CAPITAL BUDGET: Hard To Spend

The budget in Nepal remains unspent with a majority of the expenses skewed towards the end of the fiscal year.

Sept. 12, 2014, 5:45 p.m. Published in Magazine Issue: Vol: 08 No. -7 September. 12- 2014 (Bhadra 27, 2071)

The capital budget, a fundamental aspect of economic growth, often goes largely unspent even as Nepal has been planning to graduate from a league of least developed countries to a developing country in about eight years from now. The low level of expenditure of the capital budget has slackened the pace of development. This under-spending has instead augmented the rate of poverty, unemployment and illiteracy.

Among the many reasons for the situation, a centralized authorization process, cumbersome procurement procedures, flexible virement rules and absence of accountability are the glaring ones.

The fiscal budget is broadly segregated into recurrent and development expenses. Various analyses have shown that implementation of the recurrent expenditure is happens as allotted but the capital budget execution lags far behind.

The budget execution commences with the endorsement of Appropriation Bills in the Parliament. As an ideal budget spending time, the budget should have been approved and implemented from the start of the fiscal year. However, the budgetary actors have failed to adhere to this time period of budget implementation for clash of interest between political parties.

The budget in Nepal remains unspent with a majority of the expenses skewed towards the end of the fiscal year.  The authorization procedure is complex with numerous bodies involved. Even after the project gets through this authorization process, project implementation takes an additional 3-4 months owing to intricate procurement procedures.

The Finance Comptroller General Office (FCGO) oversees the government expenditure and consolidates annual financial statement.  It tracks the revenue, computes the income collection and releases fund through District Treasury Comptroller’s Office. Despite the presence of defined roles, there have been authorization delays to the DTCO. The DTCO has to release the budget in receipt of three to four official sanction letters further delaying the budget disbursement.  The elaborate red tape should be contained to minimize the phases in the authorization procedure. The procedure could be re-designed in a way that accountability, transparency and efficiency are coherent.
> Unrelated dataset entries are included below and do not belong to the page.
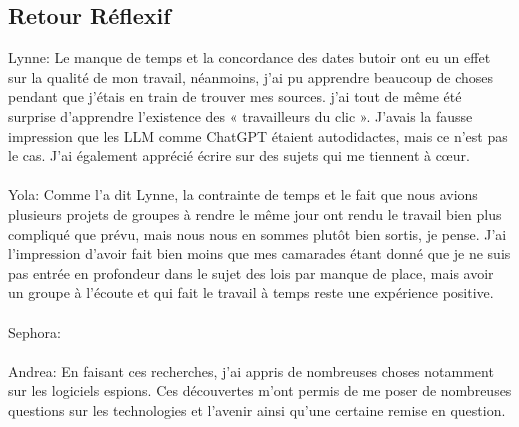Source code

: \documentclass{article}
\begin{document}
\subsection{Retour Réflexif}
Lynne:  Le manque de temps et la concordance des dates butoir ont eu un effet sur la qualité de mon travail, néanmoins, j'ai pu apprendre beaucoup de choses pendant que j’étais en train de trouver mes sources. j’ai tout de même été surprise d'apprendre l'existence des « travailleurs du clic ». J'avais la fausse impression que les LLM comme ChatGPT étaient autodidactes, mais ce n'est pas le cas. J’ai également apprécié écrire sur des sujets qui me tiennent à cœur. \\\\
Yola: Comme l'a dit Lynne, la contrainte de temps et le fait que nous avions plusieurs projets de groupes à rendre le même jour ont rendu le travail bien plus compliqué que prévu, mais nous nous en sommes plutôt bien sortis, je pense. J'ai l'impression d'avoir fait bien moins que mes camarades étant donné que je ne suis pas entrée en profondeur dans le sujet des lois par manque de place, mais avoir un groupe à l'écoute et qui fait le travail à temps reste une expérience positive.\\\\
Sephora:  \\\\
Andrea:  En faisant ces recherches, j’ai appris de nombreuses choses notamment sur les logiciels espions. Ces découvertes m’ont permis de me poser de nombreuses questions sur les technologies et l’avenir ainsi qu’une certaine remise en question.  \\\\




\end{document}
Each political party wants to expand its presence, hence each one comes up with different development plans and addressing each of their concerns leads the budget nowhere.  According to a study by Ministry of Finance, the allocation of capital budget in itself is ineffective. The prioritized projects that were to get monetary preference are as high as 80% out of the proposed projects. This clubbing of all projects into one category implies that all projects are of equal priority. As a result, limited budget gets scattered over hundreds of project.

A research by World Bank has indicated the easily adjustable virement rules as a problem in budgeting here. These rules allow budgetary transfers from one head to another and have, no doubt, made the budgeting flexible but they have also caused a large amount of re-budgeting throughout the year. This high level of flexibility has in fact weakened the credibility of budget formulation process.

In this context, the public procurement process in Nepal is complicated with numerous authorization actors involved. In a country where corruption and money laundering is rampant, a profound and complex procurement procedure is understandable. But the problem here is non-compliance to the standards and methods set specifically due to unaware actors involved in the procurement framework.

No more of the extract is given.